[Document images with source code]
=-=-=

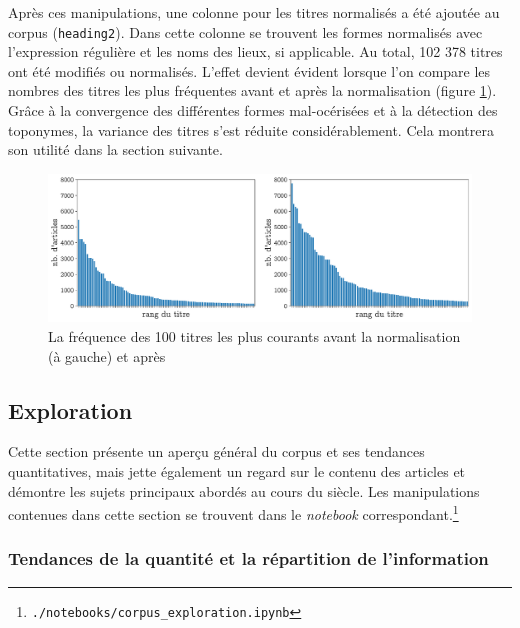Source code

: \documentclass[a4paper,twoside,12pt]{article}
\begin{document}
Après ces manipulations, une colonne pour les titres normalisés a été ajoutée au corpus (\texttt{heading2}). Dans cette colonne se trouvent les formes normalisés avec l'expression régulière et les noms des lieux, si applicable. Au total, 102 378 titres ont été modifiés ou normalisés. L'effet devient évident lorsque l'on compare les nombres des titres les plus fréquentes avant et après la normalisation (figure \ref{fig:title_normalisation}). Grâce à la convergence des différentes formes mal-océrisées et à la détection des toponymes, la variance des titres s'est réduite considérablement. Cela montrera son utilité dans la section suivante.

\begin{figure}[h]
\centering
\captionsetup{justification=centering}
\includegraphics[width=\textwidth]{images/title_normalisation.pdf}
\caption{La fréquence des 100 titres les plus courants avant la normalisation (à gauche) et après}
\label{fig:title_normalisation}
\end{figure}




\subsection{Exploration} \label{exploration}

Cette section présente un aperçu général du corpus et ses tendances quantitatives, mais jette également un regard sur le contenu des articles et démontre les sujets principaux abordés au cours du siècle. Les manipulations contenues dans cette section se trouvent dans le \textit{notebook} correspondant.\footnote{\texttt{./notebooks/corpus\_exploration.ipynb}}

\subsubsection{Tendances de la quantité et la répartition de l'information} \label{corpus_tendencies}
\end{document}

=-=-=

• What the task requires:
Find and copy each line of the data where "label" is present.

• Expected output:
\label{fig:title_normalisation}
\subsection{Exploration} \label{exploration}
\subsubsection{Tendances de la quantité et la répartition de l'information} \label{corpus_tendencies}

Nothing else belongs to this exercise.